Since Matheson can’t see more than a foot away, he said he sets the lines by counting.
“Eight seconds from one wave to the next,” he explained. “I’ll put the line on the first wave, then I’ll count to eight to get to the second. Then I’ll put the riggers out on the seventh or eighth wave. I tie the knots from memory.”
Helping out on the deck were Matheson’s cousin Austin Matheson and fellow crew members Otto Foerster and Chad Burkley.
Hickox, who became a quadriplegic four years ago when he fell off a swamp buggy, caught two schoolie dolphin and a bonito. Burkley steadied him in his wheelchair as he fought the fish.
Beauregard, who has been in a wheelchair since a 1984 construction accident, caught both blackfins. He wears a harness to help him hold the fishing rod. The Miami man owns a 17-foot Chris Craft that he has made wheelchair accessible and says he often catches and releases tarpon in Biscayne Bay. When he’s not fishing, he travels internationally to perform as a wheelchair dancer.
Foerster, who is able-bodied, said he began hanging out with Beauregard and Hooper after his cousin Woody Beckham became paralyzed while playing rugby three years ago. Foerster said he wanted to learn what it is like to be in a wheelchair. These days, he says, he doesn’t even notice his friends’ chairs.

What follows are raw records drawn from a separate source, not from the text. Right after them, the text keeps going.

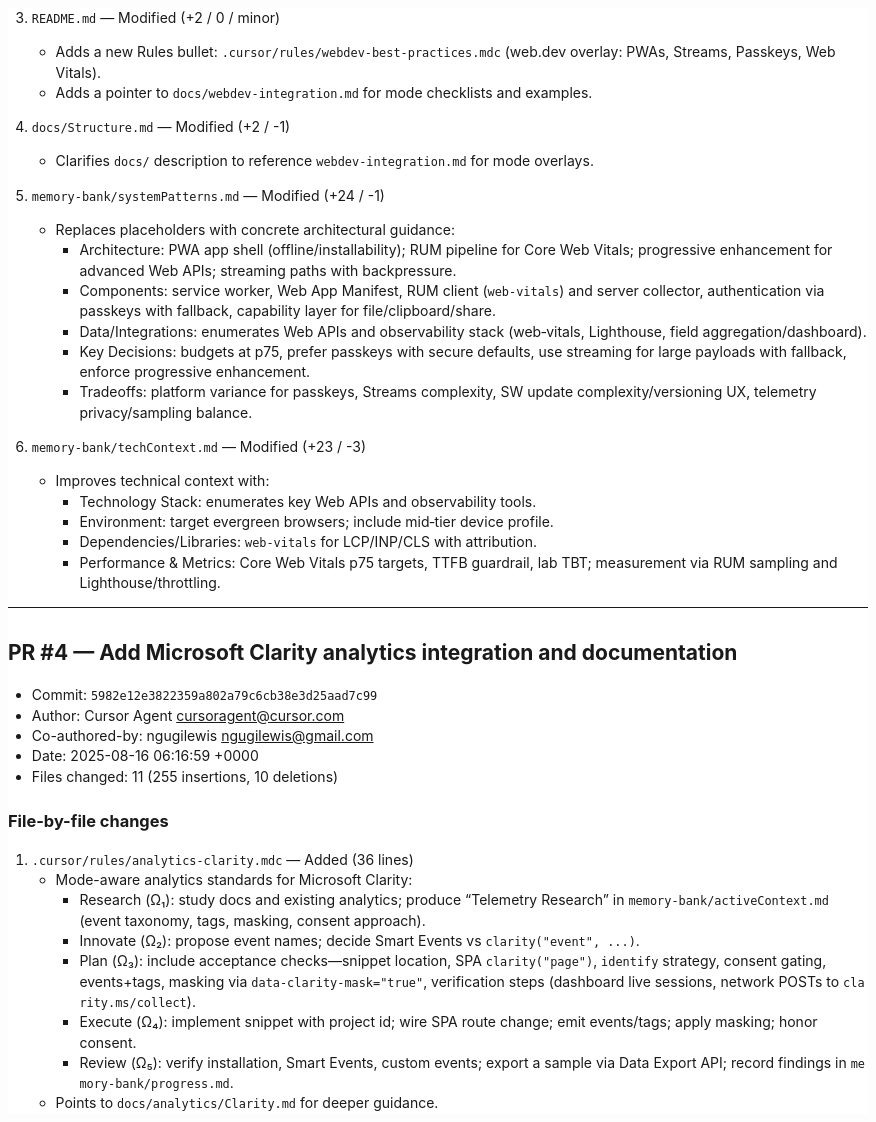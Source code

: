 3) `README.md` — Modified (+2 / 0 / minor)
   - Adds a new Rules bullet: ``.cursor/rules/webdev-best-practices.mdc`` (web.dev overlay: PWAs, Streams, Passkeys, Web Vitals).
   - Adds a pointer to `docs/webdev-integration.md` for mode checklists and examples.

4) `docs/Structure.md` — Modified (+2 / -1)
   - Clarifies `docs/` description to reference `webdev-integration.md` for mode overlays.

5) `memory-bank/systemPatterns.md` — Modified (+24 / -1)
   - Replaces placeholders with concrete architectural guidance:
     - Architecture: PWA app shell (offline/installability); RUM pipeline for Core Web Vitals; progressive enhancement for advanced Web APIs; streaming paths with backpressure.
     - Components: service worker, Web App Manifest, RUM client (`web‑vitals`) and server collector, authentication via passkeys with fallback, capability layer for file/clipboard/share.
     - Data/Integrations: enumerates Web APIs and observability stack (web‑vitals, Lighthouse, field aggregation/dashboard).
     - Key Decisions: budgets at p75, prefer passkeys with secure defaults, use streaming for large payloads with fallback, enforce progressive enhancement.
     - Tradeoffs: platform variance for passkeys, Streams complexity, SW update complexity/versioning UX, telemetry privacy/sampling balance.

6) `memory-bank/techContext.md` — Modified (+23 / -3)
   - Improves technical context with:
     - Technology Stack: enumerates key Web APIs and observability tools.
     - Environment: target evergreen browsers; include mid‑tier device profile.
     - Dependencies/Libraries: `web-vitals` for LCP/INP/CLS with attribution.
     - Performance & Metrics: Core Web Vitals p75 targets, TTFB guardrail, lab TBT; measurement via RUM sampling and Lighthouse/throttling.

---

## PR #4 — Add Microsoft Clarity analytics integration and documentation

- Commit: `5982e12e3822359a802a79c6cb38e3d25aad7c99`
- Author: Cursor Agent <cursoragent@cursor.com>
- Co-authored-by: ngugilewis <ngugilewis@gmail.com>
- Date: 2025-08-16 06:16:59 +0000
- Files changed: 11 (255 insertions, 10 deletions)

### File-by-file changes

1) `.cursor/rules/analytics-clarity.mdc` — Added (36 lines)
   - Mode-aware analytics standards for Microsoft Clarity:
     - Research (Ω₁): study docs and existing analytics; produce “Telemetry Research” in `memory-bank/activeContext.md` (event taxonomy, tags, masking, consent approach).
     - Innovate (Ω₂): propose event names; decide Smart Events vs `clarity("event", ...)`.
     - Plan (Ω₃): include acceptance checks—snippet location, SPA `clarity("page")`, `identify` strategy, consent gating, events+tags, masking via `data-clarity-mask="true"`, verification steps (dashboard live sessions, network POSTs to `clarity.ms/collect`).
     - Execute (Ω₄): implement snippet with project id; wire SPA route change; emit events/tags; apply masking; honor consent.
     - Review (Ω₅): verify installation, Smart Events, custom events; export a sample via Data Export API; record findings in `memory-bank/progress.md`.
   - Points to `docs/analytics/Clarity.md` for deeper guidance.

Foerster, a Miami insurance salesman, helped form the Woody Foundation in his cousin’s name to raise money for programs “enhancing the life of someone in a chair”, he said, such as Hooper’s new charter fishing venture.
Hooper says that since his accident he has encountered some wheelchair users who delay taking measures to become more independent, believing a cure for paralysis is right around the bend.
“But I like living in the here-and-now,” Hooper said. “You could be sitting around 20 years waiting for a cure.”
So he intends to keep fishing, and introducing disabled anglers to the sport.